By Courtney Bobik
The Late Period (664-332 BC) covers the time following the Third Intermediate Period up to the beginning of Greek rule. The Late Period is often seen as a time of cultural and political decline, though it may be argued that it was the opposite, as evinced by a richness of archaeological discoveries recorded in the EES Archive.
Figure 1: Prof. W. B. Emery overseeing work at the Sacred Animal Necropolis, North Saqqara.
The Late Period also saw a movement towards archaism, when motifs from previous periods such as the Old Kingdom (2686-2125 BC) were replicated in the new artistic repertoire. One aspect that remained relatively constant throughout the Late Period was the growing popularity of sacred animal cults. These cults are characterized by donations of bronze votive objects to various anthropomorphic gods and goddesses such as Bastet (cats) or Thoth (baboons). One of the most prominent examples is the cult centre of the mothers of the sacred Apis bull discovered at Saqqara, now known as the Sacred Animal Necropolis or Iseum which was dedicated to the goddess Isis. Prof. W.B. Emery directed excavations on behalf of the Egypt Exploration Society here from 1956 to 1971 (see figure 1). Emery discovered the necropolis whilst drawing his work on the Early Dynastic tombs in the area to a close. The material richness of the site is reflected in the vast numbers of object card records now stored in the EES LG Archive (see figure 2).

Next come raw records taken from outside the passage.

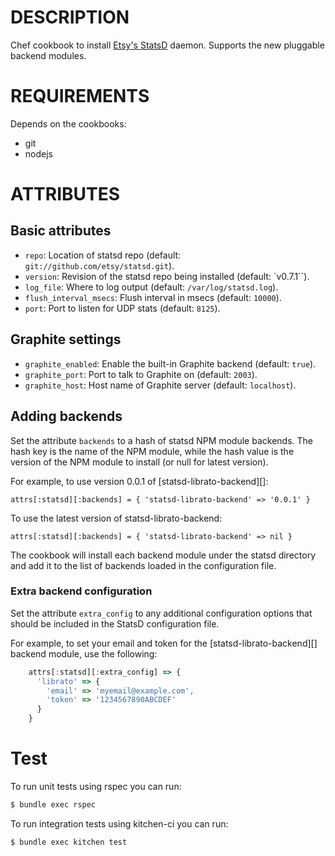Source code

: # DESCRIPTION

Chef cookbook to install [Etsy's
StatsD](https://github.com/etsy/statsd) daemon. Supports the new
pluggable backend modules.

# REQUIREMENTS

Depends on the cookbooks:

 * git
 * nodejs

# ATTRIBUTES

## Basic attributes

 * `repo`: Location of statsd repo (default: `git://github.com/etsy/statsd.git`).
 * `version`: Revision of the statsd repo being installed (default: `v0.7.1``).
 * `log_file`: Where to log output (default: `/var/log/statsd.log`).
 * `flush_interval_msecs`: Flush interval in msecs (default: `10000`).
 * `port`: Port to listen for UDP stats (default: `8125`).

## Graphite settings

 * `graphite_enabled`: Enable the built-in Graphite backend (default: `true`).
 * `graphite_port`: Port to talk to Graphite on (default: `2003`).
 * `graphite_host`: Host name of Graphite server (default: `localhost`).

## Adding backends

Set the attribute `backends` to a hash of statsd NPM module
backends. The hash key is the name of the NPM module, while the hash
value is the version of the NPM module to install (or null for latest
version).

For example, to use version 0.0.1 of [statsd-librato-backend][]:

    attrs[:statsd][:backends] = { 'statsd-librato-backend' => '0.0.1' }

To use the latest version of statsd-librato-backend:

    attrs[:statsd][:backends] = { 'statsd-librato-backend' => nil }

The cookbook will install each backend module under the statsd
directory and add it to the list of backends loaded in the
configuration file.

### Extra backend configuration

Set the attribute `extra_config` to any additional configuration
options that should be included in the StatsD configuration file.

For example, to set your email and token for the
[statsd-librato-backend][] backend module, use the following:

```js
    attrs[:statsd][:extra_config] => {
      'librato' => {
        'email' => 'myemail@example.com',
        'token' => '1234567890ABCDEF'
      }
    }
```

# Test

To run unit tests using rspec you can run:
```bash
$ bundle exec rspec
```

To run integration tests using kitchen-ci you can run:
```bash
$ bundle exec kitchen test
```
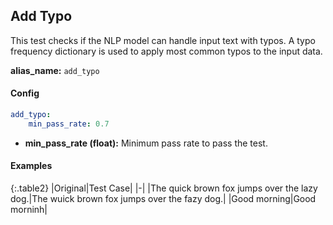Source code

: 
<div class="h3-box" markdown="1">

## Add Typo

This test checks if the NLP model can handle input text with typos. A typo frequency dictionary is used to apply most common typos to the input data.

**alias_name:** `add_typo`

</div><div class="h3-box" markdown="1">

#### Config
```yaml
add_typo:
    min_pass_rate: 0.7
```
- **min_pass_rate (float):** Minimum pass rate to pass the test.

</div><div class="h3-box" markdown="1">

#### Examples

{:.table2}
|Original|Test Case|
|-|
|The quick brown fox jumps over the lazy dog.|The wuick brown fox jumps over the fazy dog.|
|Good morning|Good morninh|

</div>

Figure 2: Object Cards documenting artefacts discovered alongside the sacred falcon burials in the Falcon Catacomb, or “New Ibis Galleries” at the Sacred Animal Necropolis. Left, Card 1969-70.4227/3397 depicts a bronze standing figurine of a Hawk or Falcon with a double crown on its head. Centre, Card 1969-70.3913/3024, depicts a standing bronze figure of Osiris. Right, Card 1969-70.3909/3020 depicts a bronze standing figurine of Horus pouring a libation.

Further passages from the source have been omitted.